Niagara County Manager Richard E. Updegrove said the county will do its best, starting Tuesday, to implement the 50% local government personnel cut recommended by Gov. Andrew M. Cuomo Monday.
Updegrove said he wants to keep Public Health, Emergency Management and the Sheriff's Office at full strength.
He said the county "will make every effort to meet other mandated obligations to the best of our ability, recognizing there will be an inevitable disruption in nonessential services."
"I encourage anyone who has business to transact with a Niagara County department to call ahead (Tuesday)," Updegrove said. "We will be releasing further details on service reductions, event cancellations and other information as those determinations are made."
Erie County Executive Mark C. Poloncarz also committed to limiting Erie County's workforce to 50% through March 31 in response to Cuomo's recommendation.
Beginning Tuesday, Poloncarz said, all non-essential Erie County employees will be working from home in response to the COVID-19 pandemic. Some may also be designated to join Erie County's COVID-19 response team as call-takers or performing other tasks.

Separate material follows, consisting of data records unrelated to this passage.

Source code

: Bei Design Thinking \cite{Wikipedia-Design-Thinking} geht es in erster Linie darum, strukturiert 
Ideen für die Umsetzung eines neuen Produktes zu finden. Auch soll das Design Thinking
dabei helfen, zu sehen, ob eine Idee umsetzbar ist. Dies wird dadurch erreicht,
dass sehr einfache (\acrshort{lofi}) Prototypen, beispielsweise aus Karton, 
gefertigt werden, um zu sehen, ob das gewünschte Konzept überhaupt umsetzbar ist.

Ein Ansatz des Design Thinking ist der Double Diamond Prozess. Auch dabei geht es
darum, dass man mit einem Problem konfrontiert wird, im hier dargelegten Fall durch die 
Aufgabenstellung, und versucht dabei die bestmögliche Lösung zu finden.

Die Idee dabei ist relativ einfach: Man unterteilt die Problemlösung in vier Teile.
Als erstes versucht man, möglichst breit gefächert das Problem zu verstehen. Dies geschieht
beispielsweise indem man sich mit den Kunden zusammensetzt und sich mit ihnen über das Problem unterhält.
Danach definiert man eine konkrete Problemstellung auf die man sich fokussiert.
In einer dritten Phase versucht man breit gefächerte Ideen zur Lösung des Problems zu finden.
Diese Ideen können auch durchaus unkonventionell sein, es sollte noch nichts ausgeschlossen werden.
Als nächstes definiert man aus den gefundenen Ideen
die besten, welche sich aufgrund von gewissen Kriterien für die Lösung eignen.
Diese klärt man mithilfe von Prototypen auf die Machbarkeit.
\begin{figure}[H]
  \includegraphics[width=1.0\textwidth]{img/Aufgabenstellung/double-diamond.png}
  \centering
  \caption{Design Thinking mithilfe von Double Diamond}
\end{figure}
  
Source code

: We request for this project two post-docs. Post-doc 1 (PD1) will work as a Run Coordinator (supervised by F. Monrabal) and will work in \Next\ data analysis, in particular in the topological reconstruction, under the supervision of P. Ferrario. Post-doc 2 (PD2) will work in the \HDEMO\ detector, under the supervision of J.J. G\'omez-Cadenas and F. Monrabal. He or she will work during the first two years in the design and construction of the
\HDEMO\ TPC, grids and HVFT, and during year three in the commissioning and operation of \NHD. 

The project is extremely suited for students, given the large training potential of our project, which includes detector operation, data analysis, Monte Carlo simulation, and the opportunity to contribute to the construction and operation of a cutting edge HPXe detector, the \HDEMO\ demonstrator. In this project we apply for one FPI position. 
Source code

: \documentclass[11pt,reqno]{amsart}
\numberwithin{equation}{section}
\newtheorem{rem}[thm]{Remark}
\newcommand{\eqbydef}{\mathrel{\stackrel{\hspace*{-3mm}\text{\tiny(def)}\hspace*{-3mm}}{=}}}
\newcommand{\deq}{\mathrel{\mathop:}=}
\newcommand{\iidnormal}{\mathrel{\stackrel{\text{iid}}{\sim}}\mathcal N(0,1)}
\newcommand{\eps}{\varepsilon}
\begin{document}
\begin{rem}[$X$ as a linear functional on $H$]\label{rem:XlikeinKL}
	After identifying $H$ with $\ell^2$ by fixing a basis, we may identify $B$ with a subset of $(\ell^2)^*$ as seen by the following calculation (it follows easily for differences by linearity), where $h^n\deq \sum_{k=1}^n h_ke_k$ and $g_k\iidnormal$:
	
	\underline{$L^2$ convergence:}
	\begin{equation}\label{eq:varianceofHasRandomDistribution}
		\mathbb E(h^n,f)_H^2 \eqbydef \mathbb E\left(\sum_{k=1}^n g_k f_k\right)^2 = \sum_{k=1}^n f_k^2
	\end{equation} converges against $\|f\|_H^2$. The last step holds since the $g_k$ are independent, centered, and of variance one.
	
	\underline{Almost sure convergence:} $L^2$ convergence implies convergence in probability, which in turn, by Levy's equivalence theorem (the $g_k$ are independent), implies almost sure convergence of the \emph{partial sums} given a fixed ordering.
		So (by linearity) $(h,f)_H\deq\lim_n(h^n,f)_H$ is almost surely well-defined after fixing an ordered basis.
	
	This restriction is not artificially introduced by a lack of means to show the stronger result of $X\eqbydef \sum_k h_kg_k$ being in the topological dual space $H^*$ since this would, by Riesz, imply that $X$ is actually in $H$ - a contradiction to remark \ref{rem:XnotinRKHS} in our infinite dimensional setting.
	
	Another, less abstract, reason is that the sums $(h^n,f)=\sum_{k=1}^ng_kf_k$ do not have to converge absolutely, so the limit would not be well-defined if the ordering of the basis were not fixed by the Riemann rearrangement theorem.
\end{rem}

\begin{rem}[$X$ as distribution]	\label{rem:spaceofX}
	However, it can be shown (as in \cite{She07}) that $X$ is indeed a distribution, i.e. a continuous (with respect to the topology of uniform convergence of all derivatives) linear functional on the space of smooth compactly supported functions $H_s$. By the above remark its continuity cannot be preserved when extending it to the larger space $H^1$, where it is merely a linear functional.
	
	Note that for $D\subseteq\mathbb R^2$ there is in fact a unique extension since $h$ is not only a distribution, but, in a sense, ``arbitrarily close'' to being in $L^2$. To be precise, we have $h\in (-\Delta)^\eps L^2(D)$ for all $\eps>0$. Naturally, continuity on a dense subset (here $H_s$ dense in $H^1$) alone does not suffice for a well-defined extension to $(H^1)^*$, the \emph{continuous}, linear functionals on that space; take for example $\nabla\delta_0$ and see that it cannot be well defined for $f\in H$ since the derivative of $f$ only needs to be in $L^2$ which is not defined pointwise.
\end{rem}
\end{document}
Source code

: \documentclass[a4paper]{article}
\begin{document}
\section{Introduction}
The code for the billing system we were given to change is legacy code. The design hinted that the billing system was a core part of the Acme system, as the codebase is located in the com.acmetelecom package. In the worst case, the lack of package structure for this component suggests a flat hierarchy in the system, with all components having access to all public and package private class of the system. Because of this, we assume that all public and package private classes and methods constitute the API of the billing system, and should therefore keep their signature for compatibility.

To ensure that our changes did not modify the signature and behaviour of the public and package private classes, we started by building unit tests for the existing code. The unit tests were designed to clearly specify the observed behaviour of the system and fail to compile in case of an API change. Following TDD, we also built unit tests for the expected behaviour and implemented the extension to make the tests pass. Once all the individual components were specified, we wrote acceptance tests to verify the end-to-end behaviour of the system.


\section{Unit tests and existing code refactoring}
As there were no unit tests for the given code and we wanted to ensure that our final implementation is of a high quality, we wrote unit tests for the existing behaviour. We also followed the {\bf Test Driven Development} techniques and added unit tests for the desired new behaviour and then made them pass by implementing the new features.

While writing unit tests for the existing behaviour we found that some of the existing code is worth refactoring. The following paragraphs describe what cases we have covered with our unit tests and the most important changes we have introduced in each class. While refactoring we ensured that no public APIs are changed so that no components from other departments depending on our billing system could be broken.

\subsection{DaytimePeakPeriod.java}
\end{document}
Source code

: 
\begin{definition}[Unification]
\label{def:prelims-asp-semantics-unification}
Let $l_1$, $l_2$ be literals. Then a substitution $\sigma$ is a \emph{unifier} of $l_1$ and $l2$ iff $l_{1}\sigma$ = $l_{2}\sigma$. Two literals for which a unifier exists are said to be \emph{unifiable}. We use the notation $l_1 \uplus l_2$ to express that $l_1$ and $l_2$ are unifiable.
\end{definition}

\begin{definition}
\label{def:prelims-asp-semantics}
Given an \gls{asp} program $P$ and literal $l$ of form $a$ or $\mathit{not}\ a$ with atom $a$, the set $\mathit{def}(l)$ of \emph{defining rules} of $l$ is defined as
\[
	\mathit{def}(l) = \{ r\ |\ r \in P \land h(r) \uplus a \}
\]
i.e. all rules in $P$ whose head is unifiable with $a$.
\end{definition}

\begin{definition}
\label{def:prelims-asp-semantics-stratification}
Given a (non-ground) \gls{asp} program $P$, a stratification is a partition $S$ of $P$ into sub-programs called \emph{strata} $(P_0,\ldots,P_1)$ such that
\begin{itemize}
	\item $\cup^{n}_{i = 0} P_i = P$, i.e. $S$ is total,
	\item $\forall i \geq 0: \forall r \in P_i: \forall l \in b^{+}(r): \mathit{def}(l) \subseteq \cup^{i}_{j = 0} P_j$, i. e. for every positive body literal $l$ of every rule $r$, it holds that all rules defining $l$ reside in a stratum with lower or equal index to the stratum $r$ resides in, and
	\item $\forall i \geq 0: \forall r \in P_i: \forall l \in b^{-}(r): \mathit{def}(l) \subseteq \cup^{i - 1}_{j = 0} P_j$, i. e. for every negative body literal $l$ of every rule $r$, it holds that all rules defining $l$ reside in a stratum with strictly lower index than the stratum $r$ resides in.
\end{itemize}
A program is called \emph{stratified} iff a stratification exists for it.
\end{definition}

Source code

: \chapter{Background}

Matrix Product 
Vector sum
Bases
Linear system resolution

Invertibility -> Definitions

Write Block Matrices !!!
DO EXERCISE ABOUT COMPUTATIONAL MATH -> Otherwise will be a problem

"I have directed commissioners and department heads to review with their employees who is considered essential and who is not, and for all employees to act according to these directions," Poloncarz said in a statement released Monday.
Non-essential personnel are employees who do not need to be physically present to perform their jobs or who are not central to their department's COVID-19 response.
Buffalo Mayor Byron W. Brown also announced in a release Monday that only half of the city's workforce will be required to report to work, and that will include only essential workers.
Brown said all of the city's municipal buildings, including City Hall, will be closed to the public.
"This will help city departments and partnering agencies continue to do what is necessary to maintain public health and safety, while still providing critical services," Brown said.